Although there's close on a million records per day, I'll note in advance that my current approach of taking a daily average across all reports on a specific band, completely ignores the number of reports, the types and direction of antennas, the distance between stations, transmitter power, local noise or any number of other variables.
Using the online "wspr.live" database, looking only at 2024, I linked the daily recorded WSPR SNR average per band to the Sun Spot Numbers and Geomagnetic Index and immediately ran into problems. For starters the daily Sun Spot Number or SSN, from the Royal Observatory in Belgium does not appear to be complete. I'm not yet sure why.
For example, there's only 288 days of SSN data in 2024. Does this mean that the observers were on holiday on the other 78 days, or was the SSN zero? Curiously there's 60 days where there's more than one recording and as a bonus, on New Years Eve 2024, there's three recordings, all with the same time stamp, midnight, with 181, 194 and 194 sun spots, so I took the daily average. Also, I ignored the timezone, since that's not apparent.
Similarly the Geomagnetic Index data from the Helmholtz Centre for Geosciences in Potsdam, Germany has several weird artefacts around 1970's data, but fortunately not within 2024 that I saw. The data is collected every three hours, so I averaged that, too.

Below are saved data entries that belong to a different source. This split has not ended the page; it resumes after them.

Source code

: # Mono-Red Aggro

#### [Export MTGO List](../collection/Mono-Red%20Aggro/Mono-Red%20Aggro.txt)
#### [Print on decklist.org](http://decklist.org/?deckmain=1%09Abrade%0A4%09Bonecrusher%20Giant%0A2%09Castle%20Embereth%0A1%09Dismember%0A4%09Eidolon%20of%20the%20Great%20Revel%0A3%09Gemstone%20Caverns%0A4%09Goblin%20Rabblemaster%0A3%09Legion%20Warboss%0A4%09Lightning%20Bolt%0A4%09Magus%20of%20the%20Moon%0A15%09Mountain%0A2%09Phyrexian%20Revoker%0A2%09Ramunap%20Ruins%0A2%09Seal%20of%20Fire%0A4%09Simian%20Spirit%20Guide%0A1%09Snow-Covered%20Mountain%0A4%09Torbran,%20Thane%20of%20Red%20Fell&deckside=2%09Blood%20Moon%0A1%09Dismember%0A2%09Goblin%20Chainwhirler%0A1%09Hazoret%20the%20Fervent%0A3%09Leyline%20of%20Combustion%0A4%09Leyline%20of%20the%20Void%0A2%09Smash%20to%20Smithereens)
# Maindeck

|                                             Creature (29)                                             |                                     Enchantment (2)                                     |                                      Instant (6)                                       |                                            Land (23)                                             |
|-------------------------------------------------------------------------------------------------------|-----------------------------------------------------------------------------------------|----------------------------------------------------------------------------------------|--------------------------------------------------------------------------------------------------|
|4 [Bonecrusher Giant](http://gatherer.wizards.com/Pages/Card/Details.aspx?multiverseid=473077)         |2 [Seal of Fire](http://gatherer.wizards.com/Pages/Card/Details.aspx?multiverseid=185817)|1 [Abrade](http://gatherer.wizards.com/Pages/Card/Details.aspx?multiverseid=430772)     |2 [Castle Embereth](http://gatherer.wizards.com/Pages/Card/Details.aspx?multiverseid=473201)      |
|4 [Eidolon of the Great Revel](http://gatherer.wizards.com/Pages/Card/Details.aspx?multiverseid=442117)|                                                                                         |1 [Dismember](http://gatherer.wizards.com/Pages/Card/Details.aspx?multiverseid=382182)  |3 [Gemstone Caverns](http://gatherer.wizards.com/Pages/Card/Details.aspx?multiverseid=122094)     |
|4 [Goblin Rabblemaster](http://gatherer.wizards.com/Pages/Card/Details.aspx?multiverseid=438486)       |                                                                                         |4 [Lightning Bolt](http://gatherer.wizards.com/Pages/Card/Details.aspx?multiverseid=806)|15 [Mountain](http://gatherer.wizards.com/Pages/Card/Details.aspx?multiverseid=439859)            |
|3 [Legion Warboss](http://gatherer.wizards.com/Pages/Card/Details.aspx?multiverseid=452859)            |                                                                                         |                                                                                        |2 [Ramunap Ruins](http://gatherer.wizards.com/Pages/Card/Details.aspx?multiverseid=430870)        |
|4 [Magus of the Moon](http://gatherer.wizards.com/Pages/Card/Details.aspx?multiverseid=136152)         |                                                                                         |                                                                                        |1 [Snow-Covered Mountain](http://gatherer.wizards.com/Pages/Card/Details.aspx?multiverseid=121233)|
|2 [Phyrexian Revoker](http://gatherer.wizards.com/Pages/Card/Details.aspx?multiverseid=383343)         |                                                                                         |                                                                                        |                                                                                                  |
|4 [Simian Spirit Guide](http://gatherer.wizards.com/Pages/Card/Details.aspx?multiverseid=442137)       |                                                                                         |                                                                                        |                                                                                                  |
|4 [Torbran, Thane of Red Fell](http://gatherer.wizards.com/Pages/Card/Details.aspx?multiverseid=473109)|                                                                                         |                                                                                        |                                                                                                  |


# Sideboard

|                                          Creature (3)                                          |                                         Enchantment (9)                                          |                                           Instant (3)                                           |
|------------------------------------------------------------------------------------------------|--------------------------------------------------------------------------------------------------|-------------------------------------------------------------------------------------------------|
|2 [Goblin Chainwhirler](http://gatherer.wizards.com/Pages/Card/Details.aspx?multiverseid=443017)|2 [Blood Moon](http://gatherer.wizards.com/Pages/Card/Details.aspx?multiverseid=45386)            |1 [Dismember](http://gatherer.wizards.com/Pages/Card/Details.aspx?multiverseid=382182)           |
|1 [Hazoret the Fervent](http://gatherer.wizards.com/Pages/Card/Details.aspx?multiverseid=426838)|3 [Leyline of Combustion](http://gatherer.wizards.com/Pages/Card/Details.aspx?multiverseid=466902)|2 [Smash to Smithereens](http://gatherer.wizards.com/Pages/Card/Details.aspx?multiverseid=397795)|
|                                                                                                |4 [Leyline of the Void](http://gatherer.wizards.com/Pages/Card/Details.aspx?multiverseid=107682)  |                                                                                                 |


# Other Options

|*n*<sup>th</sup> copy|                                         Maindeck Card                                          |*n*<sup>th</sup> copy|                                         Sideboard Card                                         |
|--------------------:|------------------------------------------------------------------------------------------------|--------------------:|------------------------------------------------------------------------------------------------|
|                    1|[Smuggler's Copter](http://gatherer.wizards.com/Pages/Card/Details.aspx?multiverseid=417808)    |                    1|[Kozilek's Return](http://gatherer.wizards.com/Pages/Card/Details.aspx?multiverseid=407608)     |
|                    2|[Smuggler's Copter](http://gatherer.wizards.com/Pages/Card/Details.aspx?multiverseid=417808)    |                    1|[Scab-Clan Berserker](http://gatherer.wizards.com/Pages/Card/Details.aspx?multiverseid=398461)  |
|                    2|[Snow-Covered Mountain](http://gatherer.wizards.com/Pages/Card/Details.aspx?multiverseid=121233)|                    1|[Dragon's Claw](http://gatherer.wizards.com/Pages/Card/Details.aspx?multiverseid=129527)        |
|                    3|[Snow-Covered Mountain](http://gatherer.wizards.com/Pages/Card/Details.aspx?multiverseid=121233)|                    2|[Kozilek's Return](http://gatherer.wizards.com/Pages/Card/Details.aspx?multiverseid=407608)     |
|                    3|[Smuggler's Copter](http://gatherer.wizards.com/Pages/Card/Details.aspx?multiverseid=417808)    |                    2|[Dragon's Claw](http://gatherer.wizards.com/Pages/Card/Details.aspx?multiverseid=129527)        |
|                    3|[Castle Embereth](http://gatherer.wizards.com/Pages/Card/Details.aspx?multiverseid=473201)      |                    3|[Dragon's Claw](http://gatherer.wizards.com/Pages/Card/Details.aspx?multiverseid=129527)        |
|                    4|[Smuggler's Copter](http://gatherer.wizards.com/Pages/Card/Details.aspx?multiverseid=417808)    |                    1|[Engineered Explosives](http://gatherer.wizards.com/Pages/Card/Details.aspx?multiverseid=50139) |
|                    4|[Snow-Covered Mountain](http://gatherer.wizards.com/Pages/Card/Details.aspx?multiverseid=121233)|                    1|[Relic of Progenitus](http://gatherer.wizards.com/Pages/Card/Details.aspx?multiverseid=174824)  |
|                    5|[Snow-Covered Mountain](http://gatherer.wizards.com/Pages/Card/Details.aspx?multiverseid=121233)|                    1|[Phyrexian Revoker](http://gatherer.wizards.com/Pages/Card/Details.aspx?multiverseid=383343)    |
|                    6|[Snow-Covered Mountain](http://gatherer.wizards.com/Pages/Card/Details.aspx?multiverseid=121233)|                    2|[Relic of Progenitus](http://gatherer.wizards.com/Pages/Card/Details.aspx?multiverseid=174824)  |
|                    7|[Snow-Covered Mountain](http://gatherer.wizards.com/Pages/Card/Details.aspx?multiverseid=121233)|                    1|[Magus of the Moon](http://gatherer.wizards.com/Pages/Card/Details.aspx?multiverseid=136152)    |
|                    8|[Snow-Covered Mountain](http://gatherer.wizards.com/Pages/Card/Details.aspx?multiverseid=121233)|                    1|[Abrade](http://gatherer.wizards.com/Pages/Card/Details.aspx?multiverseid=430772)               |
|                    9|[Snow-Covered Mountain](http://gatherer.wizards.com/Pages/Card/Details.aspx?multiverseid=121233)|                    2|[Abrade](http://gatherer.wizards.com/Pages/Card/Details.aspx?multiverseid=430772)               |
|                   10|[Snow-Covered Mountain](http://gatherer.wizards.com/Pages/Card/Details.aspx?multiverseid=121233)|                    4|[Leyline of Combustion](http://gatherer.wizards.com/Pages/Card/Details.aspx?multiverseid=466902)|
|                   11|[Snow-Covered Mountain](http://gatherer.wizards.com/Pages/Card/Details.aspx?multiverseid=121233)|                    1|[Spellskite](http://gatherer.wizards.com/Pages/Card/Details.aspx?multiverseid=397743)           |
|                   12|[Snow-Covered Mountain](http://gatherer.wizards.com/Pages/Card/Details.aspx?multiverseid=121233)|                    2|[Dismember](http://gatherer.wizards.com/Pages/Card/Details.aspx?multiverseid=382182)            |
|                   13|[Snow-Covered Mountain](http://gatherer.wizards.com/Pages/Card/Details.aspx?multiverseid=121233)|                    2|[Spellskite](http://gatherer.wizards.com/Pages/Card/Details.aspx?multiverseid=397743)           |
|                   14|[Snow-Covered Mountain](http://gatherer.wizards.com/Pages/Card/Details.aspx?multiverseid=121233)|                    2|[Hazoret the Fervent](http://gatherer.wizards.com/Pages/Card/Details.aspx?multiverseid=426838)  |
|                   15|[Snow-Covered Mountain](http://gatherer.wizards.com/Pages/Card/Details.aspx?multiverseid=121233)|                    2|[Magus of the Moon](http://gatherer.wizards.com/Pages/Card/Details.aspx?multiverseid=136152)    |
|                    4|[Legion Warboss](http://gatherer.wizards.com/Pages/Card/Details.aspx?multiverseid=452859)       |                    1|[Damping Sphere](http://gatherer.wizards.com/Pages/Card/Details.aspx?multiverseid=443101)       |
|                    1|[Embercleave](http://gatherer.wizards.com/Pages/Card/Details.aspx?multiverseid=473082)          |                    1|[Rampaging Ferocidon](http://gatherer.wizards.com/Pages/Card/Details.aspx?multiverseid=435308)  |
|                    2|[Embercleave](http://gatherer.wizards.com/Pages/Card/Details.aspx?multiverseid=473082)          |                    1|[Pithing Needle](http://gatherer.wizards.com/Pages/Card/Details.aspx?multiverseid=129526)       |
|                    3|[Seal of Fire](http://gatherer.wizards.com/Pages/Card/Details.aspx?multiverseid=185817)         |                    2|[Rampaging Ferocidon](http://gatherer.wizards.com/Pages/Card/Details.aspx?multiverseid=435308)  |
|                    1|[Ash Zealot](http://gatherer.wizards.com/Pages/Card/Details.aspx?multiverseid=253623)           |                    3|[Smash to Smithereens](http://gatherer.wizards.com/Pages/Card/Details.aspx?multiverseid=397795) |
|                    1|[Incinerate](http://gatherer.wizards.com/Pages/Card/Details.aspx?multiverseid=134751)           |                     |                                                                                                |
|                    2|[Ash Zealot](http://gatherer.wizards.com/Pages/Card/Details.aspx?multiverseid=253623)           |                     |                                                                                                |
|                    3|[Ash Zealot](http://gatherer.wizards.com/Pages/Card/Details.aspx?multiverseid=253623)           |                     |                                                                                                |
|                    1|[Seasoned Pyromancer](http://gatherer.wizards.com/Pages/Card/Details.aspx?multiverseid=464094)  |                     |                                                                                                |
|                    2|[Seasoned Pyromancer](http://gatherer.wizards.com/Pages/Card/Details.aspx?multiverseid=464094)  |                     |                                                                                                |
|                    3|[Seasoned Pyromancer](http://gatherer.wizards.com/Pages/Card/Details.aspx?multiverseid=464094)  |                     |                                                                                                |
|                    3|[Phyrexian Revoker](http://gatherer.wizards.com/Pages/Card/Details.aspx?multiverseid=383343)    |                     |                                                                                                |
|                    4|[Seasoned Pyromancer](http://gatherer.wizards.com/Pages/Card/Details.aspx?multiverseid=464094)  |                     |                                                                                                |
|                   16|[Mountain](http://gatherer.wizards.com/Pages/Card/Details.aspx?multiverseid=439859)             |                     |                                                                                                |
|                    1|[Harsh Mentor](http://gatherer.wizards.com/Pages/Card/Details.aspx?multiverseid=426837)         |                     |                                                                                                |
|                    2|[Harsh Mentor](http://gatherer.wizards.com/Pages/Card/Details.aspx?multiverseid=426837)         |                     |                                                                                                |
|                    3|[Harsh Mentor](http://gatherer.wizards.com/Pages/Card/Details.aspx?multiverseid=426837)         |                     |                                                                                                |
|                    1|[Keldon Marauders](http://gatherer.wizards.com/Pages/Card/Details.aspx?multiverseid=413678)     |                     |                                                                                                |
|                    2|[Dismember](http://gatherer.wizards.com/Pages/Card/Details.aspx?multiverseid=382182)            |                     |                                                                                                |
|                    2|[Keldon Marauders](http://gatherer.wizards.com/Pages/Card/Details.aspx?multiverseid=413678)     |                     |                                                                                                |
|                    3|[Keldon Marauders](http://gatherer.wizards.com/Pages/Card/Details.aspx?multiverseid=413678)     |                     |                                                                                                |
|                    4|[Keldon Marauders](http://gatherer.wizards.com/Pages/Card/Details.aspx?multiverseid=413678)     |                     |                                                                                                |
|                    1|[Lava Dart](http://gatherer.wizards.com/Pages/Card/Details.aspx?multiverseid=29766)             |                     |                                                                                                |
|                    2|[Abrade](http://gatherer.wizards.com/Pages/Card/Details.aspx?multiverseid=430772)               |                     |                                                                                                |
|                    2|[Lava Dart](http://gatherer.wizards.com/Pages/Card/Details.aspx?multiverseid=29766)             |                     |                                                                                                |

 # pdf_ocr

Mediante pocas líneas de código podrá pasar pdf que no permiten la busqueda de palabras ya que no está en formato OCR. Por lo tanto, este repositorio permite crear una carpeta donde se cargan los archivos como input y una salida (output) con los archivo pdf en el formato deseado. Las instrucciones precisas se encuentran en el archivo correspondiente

After excluding days where the SSN was missing, I ran into the next issue, my database query was too big, understandable, since there are many reports in this database, 2 billion, give or take, for 2024 alone.
Normally I'd be running this type of query on my own hardware, but you might know that I lost my main research computer last year, well, I didn't lose it as such, I can see it from where I am right now, but it won't power up. Money aside, I've been working on it, but being unceremoniously moved from Intel to ARM is not something I'd recommend.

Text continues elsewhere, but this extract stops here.